I am with Moore that the end of Cheap Food is going to limit capitalism’s ability to meet its relentless need to expand. However, reading Capitalism in the Web of Life has, rather than completing that argument, made the question even more open for me. Not in a bad way but in an “I have my eyes opened some more” way. I mean capitalism seems unsustainable at every turn and has for a long time. And yet every single one of my prior predictions that it was at its end have been dramatically wrong. Often the way that it seems to sustain itself, intensify even, against all common sense is blamed on Keynesian-style interventions. And it’s a big and frequently tedious debate about how much longer that can go on. I’ve long thought crisis theory underestimates what Moore might call the impact that extra-human resource depletion will eventually have on capitalism’s endless need to expand. But reading Moore’s long-ranging histories it becomes obvious how often extra-human resource depletion stimulates capitalism. Out with the Dutch peat, in with the English coal. One could argue that the impact of climate change is going to be a special stimulus package too. But as with the Keynesian-style interventions, it is unclear how much longer that can go on in the face of things like climate change.

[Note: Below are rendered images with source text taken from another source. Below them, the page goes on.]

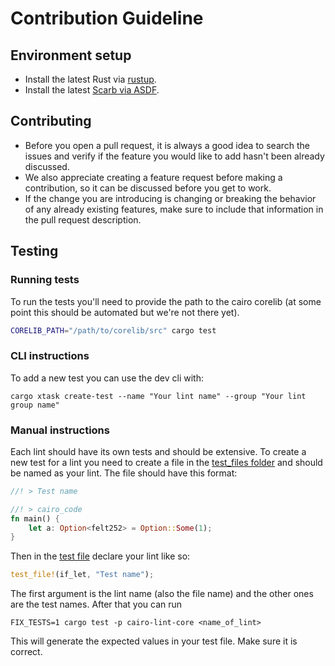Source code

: # Contribution Guideline


## Environment setup

- Install the latest Rust via [rustup](https://doc.rust-lang.org/cargo/getting-started/installation.html).
- Install the latest [Scarb via ASDF](https://docs.swmansion.com/scarb/download.html#install-via-asdf).

## Contributing

- Before you open a pull request, it is always a good idea to search the issues and verify if the feature you would like
to add hasn't been already discussed.
- We also appreciate creating a feature request before making a contribution, so it can be discussed before you get to
work.
- If the change you are introducing is changing or breaking the behavior of any already existing features, make sure to
include that information in the pull request description.

## Testing

### Running tests

To run the tests you'll need to provide the path to the cairo corelib (at some point this should be automated but we're
not there yet).

```sh
CORELIB_PATH="/path/to/corelib/src" cargo test
```

### CLI instructions

To add a new test you can use the dev cli with:

```
cargo xtask create-test --name "Your lint name" --group "Your lint group name"
```

### Manual instructions

Each lint should have its own tests and should be extensive. To create a new test for a lint you need to create a file
in the [test_files folder](./crates/cairo-lint-core/tests/test_files/) and should be named as your lint. The file should
have this format:

```rust
//! > Test name

//! > cairo_code
fn main() {
    let a: Option<felt252> = Option::Some(1);
}
```

Then in the [test file](crates/cairo-lint-core/tests/tests.rs) declare your lint like so:

```rust
test_file!(if_let, "Test name");
```

The first argument is the lint name (also the file name) and the other ones are the test names. After that you can run

```
FIX_TESTS=1 cargo test -p cairo-lint-core <name_of_lint>
```

This will generate the expected values in your test file. Make sure it is correct.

Nonetheless, Moore is fairly confident that the end of Cheap Food means that the crisis cannot be deferred. That Cheap Food is big enough that when it fails, everything fails with it. Then he suggests “the end of Cheap Food may well be the end of modernity, and the start of something better” (290). Maybe yes. Maybe no. There is no reason for anyone to be sure about the something better part. What comes after capitalism is, of course, a big open question that gets relentlessly debated and these debates often split along utopic and dystopic lines. Many have theorized — even a number of devoted anti-capitalists — the possibility of a massive die-off. Moore is more utopic. He claims that food politics offer a glimpse of the future. When he gets there, in the last four pages of the last chapter, he quotes Rebecca Solnit’s The Revolution Has Already Occurred” from The Nation. This is the article in which Solnit claims that community gardens are a sort of revolution. The article is muddy. She claims it is an anarchist sort of one and a direct democracy sort of one. But not just muddy, also so delusional in pursuit of the mollifying emotions of hope that it claims that a revolt could happen one first-world community garden at a time. It is almost shocking to see it quoted at such length at the end of Moore’s book because it felt as if he had been working against this sort of understanding from the beginning. Any understanding of a world-economy as a world-ecology would have to at least consider that as community gardens are part of the web of life, they too are at risk from toxic soil, super weeds, and climate change. Another way to put this: whatever sort of hope Moore wants to throw in at the end for some reason, the prior two hundred and some pages suggest something more complicated, and it is that something that is worth listening to with care.

  1. Jason W. Moore and Kamil Ahsan, “Capitalism in the Web of Life: an Interview with Jason W. Moore,” Viewpoint Magazine (28 September, 2015).